Rutter and his colleagues discovered that, contrary to expectations, the
successful schools were not more modern, their teachers were not better trained or
better paid, and their students did not have higher IQs or more favorable conditions at
home. The differences were traced to educational conditions within the schools. Four
conditions were found to be most important:

Academic emphasis. Schools that clearly demonstrated an expectation that students
were in school to master academic subjects produced higher levels of achievement.
These expectations were communicated in a variety of ways, such as the assignment of
homework and regular displays of excellent work on classroom bulletin boards. Figure
13.12 shows the relationship between the amount of homework assigned and the
average examination score pupils achieved. (See also Box 13.5.)
Teachers' behaviors. When teachers must stop to discipline individual children,
everyone tends to lose the thread of the lesson. Successful classrooms were those
where teachers could coordinate the entire class at one time; often these teachers
expected their students to work silently, on their own.
Distribution of rewards and punishments. The most successful classrooms were
those where punishment was less frequent than praise.
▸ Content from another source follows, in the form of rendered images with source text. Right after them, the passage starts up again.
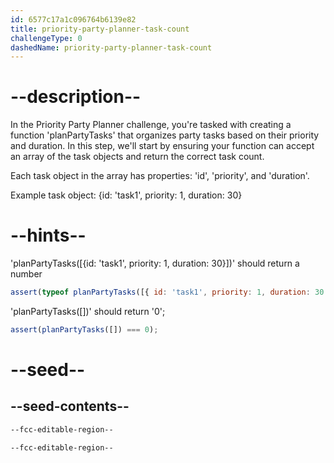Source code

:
 ```yaml
---
id: 6577c17a1c096764b6139e82
title: priority-party-planner-task-count
challengeType: 0
dashedName: priority-party-planner-task-count
---
```


# --description--

In the Priority Party Planner challenge, you're tasked with creating a function 'planPartyTasks' that organizes party tasks based on their priority and duration. In this step, we'll start by ensuring your function can accept an array of the task objects and return the correct task count.

Each task object in the array has properties: 'id', 'priority', and 'duration'.

Example task object:
{id: 'task1', priority: 1, duration: 30}

# --hints--

'planPartyTasks([{id: 'task1', priority: 1, duration: 30}])' should return a number


```js
assert(typeof planPartyTasks([{ id: 'task1', priority: 1, duration: 30 }]) === 'number');
```

'planPartyTasks([])' should return '0';


```js
assert(planPartyTasks([]) === 0);
```

# --seed--

## --seed-contents--

```html
--fcc-editable-region--

--fcc-editable-region--
```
Student conditions. Schools in which students were free to use the buildings during
breaks and at lunchtime, had access to a telephone, and were expected to keep the
classrooms clean and pleasant produced better student achievement than schools that
were run entirely by adults.

The most intriguing finding was that in the successful schools, each individual
factor seemed to feed the others, creating an overall environment, or "school
atmosphere," conducive to success. This positive school atmosphere cannot be
legislated; it must be created by the staff and the students together. Each successful
school arrived at its own conducive atmosphere in its own way, taking its own distinctive
mix of approaches.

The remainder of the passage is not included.